Thousands of kids trapped in sex industry

Dutch aid body says law enforcement on child sex tourism is weak and Asian govts need to take it more seriously to clamp down of vice. -The Jakarta Post/ANN

Thu, Mar 19, 2009
The Jakarta Post/Asia News Network

An estimated 60,000 children in Southeast Asia are being exploited to work in a multimillion dollar of commercial sexual businesses, a reality that also occurs in many other countries, a seminar was told Wednesday.

"The number of falling victims of the sexual abuse is on increase. It is affecting every country, not only in the Southeast Asia," said Frans van Dijk, the regional director of Terre des Hommes Netherlands, a Dutch aid body focusing on children.

He was giving a welcoming speech in the three-day Southeast Asia Conference on Child Sex Tourism held in Sanur Paradise Hotel.

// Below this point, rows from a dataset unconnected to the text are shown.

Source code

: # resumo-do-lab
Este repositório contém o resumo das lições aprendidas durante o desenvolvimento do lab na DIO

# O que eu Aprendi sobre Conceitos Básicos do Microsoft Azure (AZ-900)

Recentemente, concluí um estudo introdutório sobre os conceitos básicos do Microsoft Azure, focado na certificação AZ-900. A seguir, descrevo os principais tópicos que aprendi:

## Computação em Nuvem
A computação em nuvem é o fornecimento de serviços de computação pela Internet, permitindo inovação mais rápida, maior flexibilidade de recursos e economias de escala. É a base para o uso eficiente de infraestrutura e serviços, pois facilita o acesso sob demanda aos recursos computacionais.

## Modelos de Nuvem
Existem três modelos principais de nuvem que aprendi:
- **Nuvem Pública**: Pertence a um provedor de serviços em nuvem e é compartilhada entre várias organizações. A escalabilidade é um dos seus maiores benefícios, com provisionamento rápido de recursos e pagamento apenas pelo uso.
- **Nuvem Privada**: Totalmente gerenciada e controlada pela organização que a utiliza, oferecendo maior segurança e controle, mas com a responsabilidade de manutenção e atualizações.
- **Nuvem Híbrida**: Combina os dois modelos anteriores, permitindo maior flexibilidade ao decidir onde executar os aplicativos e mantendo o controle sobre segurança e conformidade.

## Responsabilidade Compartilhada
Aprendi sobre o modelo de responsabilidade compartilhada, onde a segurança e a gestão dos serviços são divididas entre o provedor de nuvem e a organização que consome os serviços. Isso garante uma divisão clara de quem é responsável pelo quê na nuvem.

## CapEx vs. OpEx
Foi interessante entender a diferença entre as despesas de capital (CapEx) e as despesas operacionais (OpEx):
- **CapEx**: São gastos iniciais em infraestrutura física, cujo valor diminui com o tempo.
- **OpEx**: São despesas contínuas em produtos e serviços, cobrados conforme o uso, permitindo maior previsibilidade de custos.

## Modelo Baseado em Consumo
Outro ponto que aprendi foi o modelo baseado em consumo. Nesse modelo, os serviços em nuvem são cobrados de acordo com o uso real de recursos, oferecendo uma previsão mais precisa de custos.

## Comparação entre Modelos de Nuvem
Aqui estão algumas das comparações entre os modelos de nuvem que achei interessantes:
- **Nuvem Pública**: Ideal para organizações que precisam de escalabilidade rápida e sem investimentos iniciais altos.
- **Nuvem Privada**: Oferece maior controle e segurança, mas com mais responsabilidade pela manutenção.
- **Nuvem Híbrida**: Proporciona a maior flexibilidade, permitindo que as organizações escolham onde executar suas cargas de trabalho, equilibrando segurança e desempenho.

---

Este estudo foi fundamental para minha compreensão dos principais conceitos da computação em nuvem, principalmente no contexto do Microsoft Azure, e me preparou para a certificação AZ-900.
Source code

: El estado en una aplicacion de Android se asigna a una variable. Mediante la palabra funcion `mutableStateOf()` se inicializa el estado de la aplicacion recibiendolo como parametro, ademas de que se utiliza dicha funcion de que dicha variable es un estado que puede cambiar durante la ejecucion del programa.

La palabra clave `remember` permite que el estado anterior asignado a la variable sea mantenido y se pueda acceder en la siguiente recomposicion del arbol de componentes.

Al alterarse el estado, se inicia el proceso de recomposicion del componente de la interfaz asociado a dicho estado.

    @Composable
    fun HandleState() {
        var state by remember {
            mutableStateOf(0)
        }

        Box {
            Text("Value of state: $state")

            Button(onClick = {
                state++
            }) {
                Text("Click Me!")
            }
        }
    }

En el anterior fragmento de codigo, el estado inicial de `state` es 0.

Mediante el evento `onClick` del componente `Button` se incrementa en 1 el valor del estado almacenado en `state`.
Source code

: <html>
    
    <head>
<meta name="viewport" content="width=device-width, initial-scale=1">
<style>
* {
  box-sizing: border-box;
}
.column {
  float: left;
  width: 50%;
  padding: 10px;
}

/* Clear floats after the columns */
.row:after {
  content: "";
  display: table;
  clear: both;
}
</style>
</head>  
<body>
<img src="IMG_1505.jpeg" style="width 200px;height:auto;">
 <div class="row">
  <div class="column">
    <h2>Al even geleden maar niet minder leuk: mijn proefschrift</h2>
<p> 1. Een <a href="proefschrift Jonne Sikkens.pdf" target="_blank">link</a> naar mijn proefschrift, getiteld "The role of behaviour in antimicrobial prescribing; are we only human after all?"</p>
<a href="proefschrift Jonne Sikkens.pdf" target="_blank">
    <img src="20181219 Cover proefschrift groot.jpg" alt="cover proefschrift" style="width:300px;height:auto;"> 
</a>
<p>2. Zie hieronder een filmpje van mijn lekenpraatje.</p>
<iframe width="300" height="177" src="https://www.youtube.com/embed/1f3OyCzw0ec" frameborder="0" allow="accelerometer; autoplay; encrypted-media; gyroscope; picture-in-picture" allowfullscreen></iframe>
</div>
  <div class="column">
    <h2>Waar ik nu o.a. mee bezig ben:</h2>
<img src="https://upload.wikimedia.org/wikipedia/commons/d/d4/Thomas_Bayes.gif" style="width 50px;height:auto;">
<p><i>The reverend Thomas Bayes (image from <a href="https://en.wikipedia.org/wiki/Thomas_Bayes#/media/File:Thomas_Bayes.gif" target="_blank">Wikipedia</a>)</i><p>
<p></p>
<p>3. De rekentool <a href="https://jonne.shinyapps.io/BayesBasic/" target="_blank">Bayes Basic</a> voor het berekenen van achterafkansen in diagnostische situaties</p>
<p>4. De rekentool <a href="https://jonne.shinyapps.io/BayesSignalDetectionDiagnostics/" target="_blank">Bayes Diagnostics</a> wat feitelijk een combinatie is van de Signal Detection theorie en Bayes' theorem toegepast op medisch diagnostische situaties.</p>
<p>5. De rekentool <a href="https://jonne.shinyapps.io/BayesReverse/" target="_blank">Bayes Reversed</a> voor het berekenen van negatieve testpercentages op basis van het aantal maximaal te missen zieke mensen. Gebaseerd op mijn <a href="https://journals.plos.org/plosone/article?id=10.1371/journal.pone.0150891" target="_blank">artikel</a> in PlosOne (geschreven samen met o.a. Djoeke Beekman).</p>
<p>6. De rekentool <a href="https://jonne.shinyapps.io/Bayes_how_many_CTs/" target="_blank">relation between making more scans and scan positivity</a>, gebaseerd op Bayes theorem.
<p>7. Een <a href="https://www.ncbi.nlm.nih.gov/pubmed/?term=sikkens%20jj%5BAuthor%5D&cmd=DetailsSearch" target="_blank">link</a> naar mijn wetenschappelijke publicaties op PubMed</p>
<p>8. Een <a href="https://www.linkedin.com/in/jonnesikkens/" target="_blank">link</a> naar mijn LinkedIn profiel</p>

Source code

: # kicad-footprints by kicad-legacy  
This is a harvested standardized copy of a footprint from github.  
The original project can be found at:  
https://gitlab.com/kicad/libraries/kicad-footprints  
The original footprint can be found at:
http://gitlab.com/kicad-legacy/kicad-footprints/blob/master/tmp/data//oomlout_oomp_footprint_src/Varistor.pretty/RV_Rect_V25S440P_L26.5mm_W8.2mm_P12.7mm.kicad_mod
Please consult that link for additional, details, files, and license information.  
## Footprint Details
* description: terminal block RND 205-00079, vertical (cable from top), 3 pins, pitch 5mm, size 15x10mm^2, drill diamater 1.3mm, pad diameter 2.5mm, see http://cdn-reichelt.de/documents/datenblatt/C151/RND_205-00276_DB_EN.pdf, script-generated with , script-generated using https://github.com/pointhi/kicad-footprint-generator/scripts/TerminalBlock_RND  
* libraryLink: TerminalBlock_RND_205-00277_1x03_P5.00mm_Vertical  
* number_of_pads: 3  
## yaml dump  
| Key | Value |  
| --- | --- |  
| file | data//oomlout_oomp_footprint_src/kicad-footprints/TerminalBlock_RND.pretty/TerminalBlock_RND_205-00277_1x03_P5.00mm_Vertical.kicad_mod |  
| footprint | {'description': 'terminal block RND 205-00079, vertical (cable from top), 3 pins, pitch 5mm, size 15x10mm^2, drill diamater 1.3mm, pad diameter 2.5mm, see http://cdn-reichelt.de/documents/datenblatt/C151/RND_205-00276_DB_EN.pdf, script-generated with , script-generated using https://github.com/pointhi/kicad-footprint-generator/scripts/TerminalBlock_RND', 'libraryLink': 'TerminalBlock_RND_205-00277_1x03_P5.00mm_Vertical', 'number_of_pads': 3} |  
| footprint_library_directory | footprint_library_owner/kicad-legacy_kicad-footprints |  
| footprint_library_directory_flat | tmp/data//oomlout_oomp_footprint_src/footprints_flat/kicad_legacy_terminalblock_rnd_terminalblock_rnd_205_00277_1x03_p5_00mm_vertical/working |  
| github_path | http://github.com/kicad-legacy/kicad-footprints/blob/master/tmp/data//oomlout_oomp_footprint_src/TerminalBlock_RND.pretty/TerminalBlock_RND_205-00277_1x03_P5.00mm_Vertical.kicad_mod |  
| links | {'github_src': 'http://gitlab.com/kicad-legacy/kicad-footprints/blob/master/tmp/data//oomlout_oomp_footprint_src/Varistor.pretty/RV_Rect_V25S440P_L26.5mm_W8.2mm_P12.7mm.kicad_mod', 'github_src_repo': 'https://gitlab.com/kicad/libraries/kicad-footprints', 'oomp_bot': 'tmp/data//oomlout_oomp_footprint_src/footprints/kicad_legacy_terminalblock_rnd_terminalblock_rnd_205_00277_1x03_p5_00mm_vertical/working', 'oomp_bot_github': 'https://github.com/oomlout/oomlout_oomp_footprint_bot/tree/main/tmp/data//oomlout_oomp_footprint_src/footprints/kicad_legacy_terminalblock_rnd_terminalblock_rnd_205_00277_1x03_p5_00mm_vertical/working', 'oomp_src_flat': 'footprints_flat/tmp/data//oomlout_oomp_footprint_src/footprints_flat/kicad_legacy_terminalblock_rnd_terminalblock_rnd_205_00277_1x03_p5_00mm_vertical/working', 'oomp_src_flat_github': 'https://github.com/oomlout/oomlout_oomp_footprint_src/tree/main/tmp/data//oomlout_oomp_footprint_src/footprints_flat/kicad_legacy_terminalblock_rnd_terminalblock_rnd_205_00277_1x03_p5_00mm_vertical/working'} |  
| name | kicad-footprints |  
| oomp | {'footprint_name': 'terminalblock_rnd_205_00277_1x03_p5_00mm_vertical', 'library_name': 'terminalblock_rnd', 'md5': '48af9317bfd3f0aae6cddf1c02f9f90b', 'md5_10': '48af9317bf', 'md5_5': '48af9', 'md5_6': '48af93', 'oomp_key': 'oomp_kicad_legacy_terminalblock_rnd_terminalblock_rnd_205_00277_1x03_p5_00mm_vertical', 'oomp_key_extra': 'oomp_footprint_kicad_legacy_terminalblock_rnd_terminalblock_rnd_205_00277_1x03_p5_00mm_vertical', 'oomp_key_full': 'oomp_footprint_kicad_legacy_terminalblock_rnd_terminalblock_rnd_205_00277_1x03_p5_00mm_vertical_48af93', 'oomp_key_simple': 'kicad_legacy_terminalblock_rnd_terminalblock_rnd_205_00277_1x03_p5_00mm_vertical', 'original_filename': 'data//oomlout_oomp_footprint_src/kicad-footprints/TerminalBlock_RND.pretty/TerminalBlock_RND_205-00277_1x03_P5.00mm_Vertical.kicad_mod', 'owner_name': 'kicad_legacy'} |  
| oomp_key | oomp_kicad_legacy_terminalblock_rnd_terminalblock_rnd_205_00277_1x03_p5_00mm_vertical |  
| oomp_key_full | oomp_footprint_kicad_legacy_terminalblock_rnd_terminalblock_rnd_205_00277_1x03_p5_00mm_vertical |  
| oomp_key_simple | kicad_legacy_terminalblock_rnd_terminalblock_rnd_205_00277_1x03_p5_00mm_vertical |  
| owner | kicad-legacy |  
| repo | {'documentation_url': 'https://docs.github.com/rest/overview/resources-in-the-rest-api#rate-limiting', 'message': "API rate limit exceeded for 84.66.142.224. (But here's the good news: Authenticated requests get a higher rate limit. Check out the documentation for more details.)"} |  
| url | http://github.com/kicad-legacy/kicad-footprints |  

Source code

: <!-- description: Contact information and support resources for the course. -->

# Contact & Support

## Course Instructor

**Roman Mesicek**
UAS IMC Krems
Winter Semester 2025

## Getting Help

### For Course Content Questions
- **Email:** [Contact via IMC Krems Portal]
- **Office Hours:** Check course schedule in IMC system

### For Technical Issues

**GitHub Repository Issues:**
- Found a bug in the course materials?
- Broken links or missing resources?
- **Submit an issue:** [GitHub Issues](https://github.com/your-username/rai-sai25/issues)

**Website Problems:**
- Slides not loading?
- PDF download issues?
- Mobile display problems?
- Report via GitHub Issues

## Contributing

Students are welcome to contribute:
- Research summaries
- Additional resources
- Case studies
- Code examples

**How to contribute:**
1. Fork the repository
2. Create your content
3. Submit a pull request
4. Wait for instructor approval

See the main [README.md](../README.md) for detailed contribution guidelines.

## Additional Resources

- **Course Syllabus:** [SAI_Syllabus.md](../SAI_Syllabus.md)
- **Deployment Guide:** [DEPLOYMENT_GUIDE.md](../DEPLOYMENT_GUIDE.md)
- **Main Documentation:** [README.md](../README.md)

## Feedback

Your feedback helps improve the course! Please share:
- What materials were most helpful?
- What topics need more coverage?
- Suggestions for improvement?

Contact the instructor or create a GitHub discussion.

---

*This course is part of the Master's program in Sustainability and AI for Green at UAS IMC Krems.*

Van Dijk encouraged the governments to take the issue more seriously because he considered that the current law enforcement toward such a case as very weak.

However, he underlined that the law enforcement was not the only solution against cases of abusing the minors because it did not address the causes.

He said that because the core problem laid on poverty and lack of education, all elements in the society should put sufficient efforts to raise the awareness in the communities, empower people to protect the minors and establish a safety network for children.

Another speaker, Irwanto, the president of the National Coalition for the Elimination of Commercial Sexual Exploitation, said the law enforcement in the country was weak because the officers were often hesitant to arrest a perpetrator because it would make a family lost their basic income.

He said Indonesia needed to immediately ratify the United Nations Optional Protocol on Children in Armed Conflicts and the Optional Protocol on the Sale of Children, Child Prostitution and Child Pornography. Indonesia has signed both protocols in 2001.

Marco Scarpati, the president of Italy chapter of End Child Prostitution, Child Pornography and Trafficking of Children for Sexual Purposes (ECPAT), said the rapid growth of information and telecommunication technology, especially the internet, played a major role in exacerbating the phenomenon of the child sex tourism.